Eighty-three-point three percent of patients with uterine prolapse came from rural areas compared to 16.7% of those from urban areas. This result corroborates those obtained by Muche et al. [19] in Ethiopia in 2021 who found that 61.5 % of cases came from rural areas compared. In multivariate logistic regression analysis, the rural background multiplied the risk of prolapse occurrence 6.06 times (p-value = 0.001). Twenty-nine-point two percent of cases were widows compared to 5.6% of controls and in multivariate analysis the marital status of widows multiplied the risk of uterine prolapse by 5.85 times. This result is like that found by Devkota HR et al. [20] in Nepal in 2020 found that Housewives were more prone to uterine prolapse than women engaged in farming (odds ratio = 2.13, 95% confidence interval  =  1.31 - 3.47).

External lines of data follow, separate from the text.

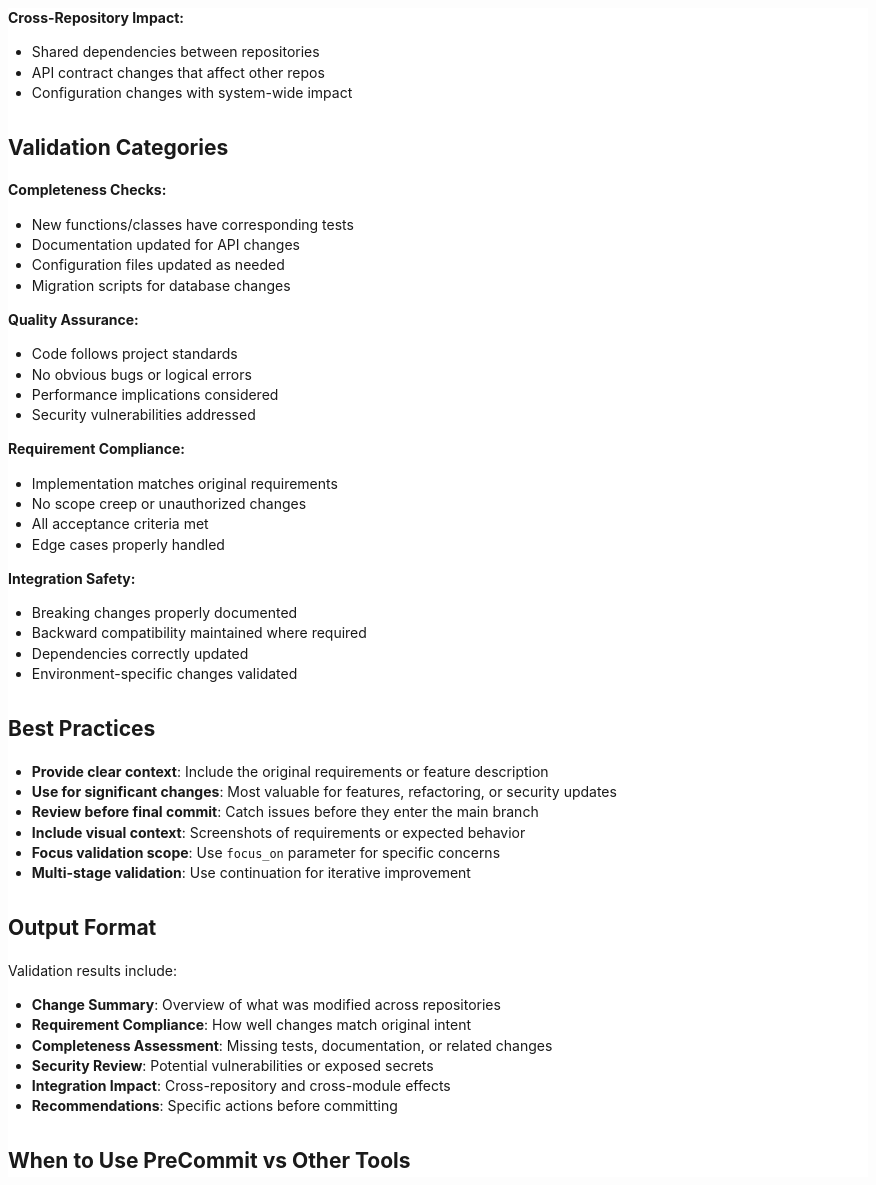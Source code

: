 **Cross-Repository Impact:**
- Shared dependencies between repositories
- API contract changes that affect other repos
- Configuration changes with system-wide impact

## Validation Categories

**Completeness Checks:**
- New functions/classes have corresponding tests
- Documentation updated for API changes
- Configuration files updated as needed
- Migration scripts for database changes

**Quality Assurance:**
- Code follows project standards
- No obvious bugs or logical errors
- Performance implications considered
- Security vulnerabilities addressed

**Requirement Compliance:**
- Implementation matches original requirements
- No scope creep or unauthorized changes
- All acceptance criteria met
- Edge cases properly handled

**Integration Safety:**
- Breaking changes properly documented
- Backward compatibility maintained where required
- Dependencies correctly updated
- Environment-specific changes validated

## Best Practices

- **Provide clear context**: Include the original requirements or feature description
- **Use for significant changes**: Most valuable for features, refactoring, or security updates
- **Review before final commit**: Catch issues before they enter the main branch
- **Include visual context**: Screenshots of requirements or expected behavior
- **Focus validation scope**: Use `focus_on` parameter for specific concerns
- **Multi-stage validation**: Use continuation for iterative improvement

## Output Format

Validation results include:
- **Change Summary**: Overview of what was modified across repositories
- **Requirement Compliance**: How well changes match original intent
- **Completeness Assessment**: Missing tests, documentation, or related changes
- **Security Review**: Potential vulnerabilities or exposed secrets
- **Integration Impact**: Cross-repository and cross-module effects
- **Recommendations**: Specific actions before committing

## When to Use PreCommit vs Other Tools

The results in Table 2 show a predominance of cases of uterine prolapse in multigravida and multiparous patients (9.3 ± 3 vs 7.2 ± 3.2 and 9.1 ± 2.8 vs 7.1 ± 3.2), with a history of vaginal delivery with macrosomia fetus (85.4% vs 25%), those in whom we find the notion of the use of the Kristeller method during delivery (89.6% vs 28.5%), perineal tears (50% vs 28.5%) and menopausal (81.3% vs 62.5%). These data are consistent with several studies including that conducted by Tiruneh MA et al. [21] in Ethiopia which associated multiparity (≥5) and macrosomia with an increased risk of uterine prolapse. Ilunga-Mbaya E et al. [22] in 2024 found that macrosomia was associated with a 3.2-fold increased risk of uterine prolapse.

A Chinese study conducted by Shi JF et al. [23] in 2013 highlighted the impact of menopause in the genesis of uterine prolapse. Overall, obstetric factors (parity, traumatic maneuvers), macrosomia, and menopause remain major risk factors for uterine prolapse. The results in Table 3 indicate that 83.3% of uterine prolapse cases engaged in strenuous physical activities compared to 50.7% of controls, and that 45.8% of cases had a history of chronic cough compared to 20.1% of controls, highlighting the impact of these factors. These observations are consistent with recent studies: Koyuncu A et al. [24] found an association between carrying heavy loads (strenuous activity) and an increased risk of uterine prolapse. Regarding chronic cough, Ali A et al. [25] reported that the chronic cough (adjusted odds ratio  =  2.39, 95% confidence interval  =  1.10 - 5.19) was significantly associated with pelvic organ prolapse.

5. Conclusion

Uterine prolapse is a common pathology in Butembo. Risk factors associated with uterine prolapse in Butembo are age over 50 years, rural area, high parity, history of vaginal delivery with fetal macrosomia, use of the Cristeler method during delivery, overweight/obesity and chronic cough. Management of delivery in maternity wards by qualified personnel and avoidance of other risk factors are necessary to minimize the occurrence of uterine prolapse in Butembo and surrounding areas. In addition, it is necessary to improve delivery conditions by limiting obstetric risk factors and to prevent and properly treat constipation as well as the cause of chronic cough.

Conflicts of Interest

The authors declare no conflicts of interest regarding the publication of this paper.